The bus resumed its journey after
fifteen minutes. Passengers again wrapped themselves in shawls and blankets.
The soldier closed his eyes now. Maybe sleep finally defeated memory. I looked outside at the sleeping villages.
Every glowing window we passed
contained different struggles: someone
ill, someone lonely, someone unemployed, someone in love, someone praying, someone
waiting for a son returning from border duty.
Life looked peaceful from distance. But every house carries invisible wars.
The deeper the night became, the
more philosophical my thoughts turned.
Human beings spend entire lives
trying to appear important before strangers. Yet in the end, what truly remains
are small invisible moments: how honestly we behaved when temptation arrived, how
gently we protected someone's trust, how quietly we carried pain, how
respectfully we treated powerless people, how sincerely we fulfilled
responsibilities.
Civilization survives not because of
laws alone. It survives because
somewhere, in unseen moments, ordinary people choose decency over impulse.

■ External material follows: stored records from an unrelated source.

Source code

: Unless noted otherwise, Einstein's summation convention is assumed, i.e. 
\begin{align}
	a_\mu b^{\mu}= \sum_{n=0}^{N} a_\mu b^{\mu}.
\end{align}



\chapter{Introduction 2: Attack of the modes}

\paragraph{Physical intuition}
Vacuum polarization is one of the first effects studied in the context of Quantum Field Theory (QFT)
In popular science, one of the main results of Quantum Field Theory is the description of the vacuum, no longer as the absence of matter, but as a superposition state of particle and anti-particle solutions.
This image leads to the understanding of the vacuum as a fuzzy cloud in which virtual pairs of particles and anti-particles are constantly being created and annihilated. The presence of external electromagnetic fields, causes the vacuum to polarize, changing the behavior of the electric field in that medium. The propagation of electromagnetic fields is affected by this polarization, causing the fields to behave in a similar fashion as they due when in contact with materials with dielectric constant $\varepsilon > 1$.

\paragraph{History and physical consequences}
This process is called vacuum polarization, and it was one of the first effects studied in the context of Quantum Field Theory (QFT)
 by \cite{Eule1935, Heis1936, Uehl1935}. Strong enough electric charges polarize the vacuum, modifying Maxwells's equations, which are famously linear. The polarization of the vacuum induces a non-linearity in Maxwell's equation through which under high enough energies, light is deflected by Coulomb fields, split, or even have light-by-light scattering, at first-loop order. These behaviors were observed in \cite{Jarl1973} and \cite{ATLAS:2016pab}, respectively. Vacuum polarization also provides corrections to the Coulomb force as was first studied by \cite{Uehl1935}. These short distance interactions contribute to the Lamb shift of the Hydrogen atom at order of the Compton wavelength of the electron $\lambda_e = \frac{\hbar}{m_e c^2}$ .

That winter journey from my Army
days taught me something permanent: Purity is not weakness. Self-control is not suppression. And respect is sometimes the highest form of
love.
Years have passed since that night. I do not remember the girl's face clearly
anymore. Perhaps she herself may not
even remember the journey. But I
remember the feeling. A sleeping stranger
trusted the safety of my silence.
And strangely, that memory still
protects something inside me even today.
The bus moved steadily toward dawn.
Far away in the east, darkness had
begun thinning slightly.
The soldier near the window adjusted
his cap and looked outside once again. Perhaps
home was now near. Or perhaps another
posting awaited after a few days.
Who knows?
Soldiers often live between arrivals
and departures. Never fully staying. Never fully leaving.
As the first pale light of morning
touched the foggy fields, one final thought crossed my mind:
“The world remembers soldiers for
the wars they fought. But heaven perhaps
remembers them for the temptations they defeated silently.”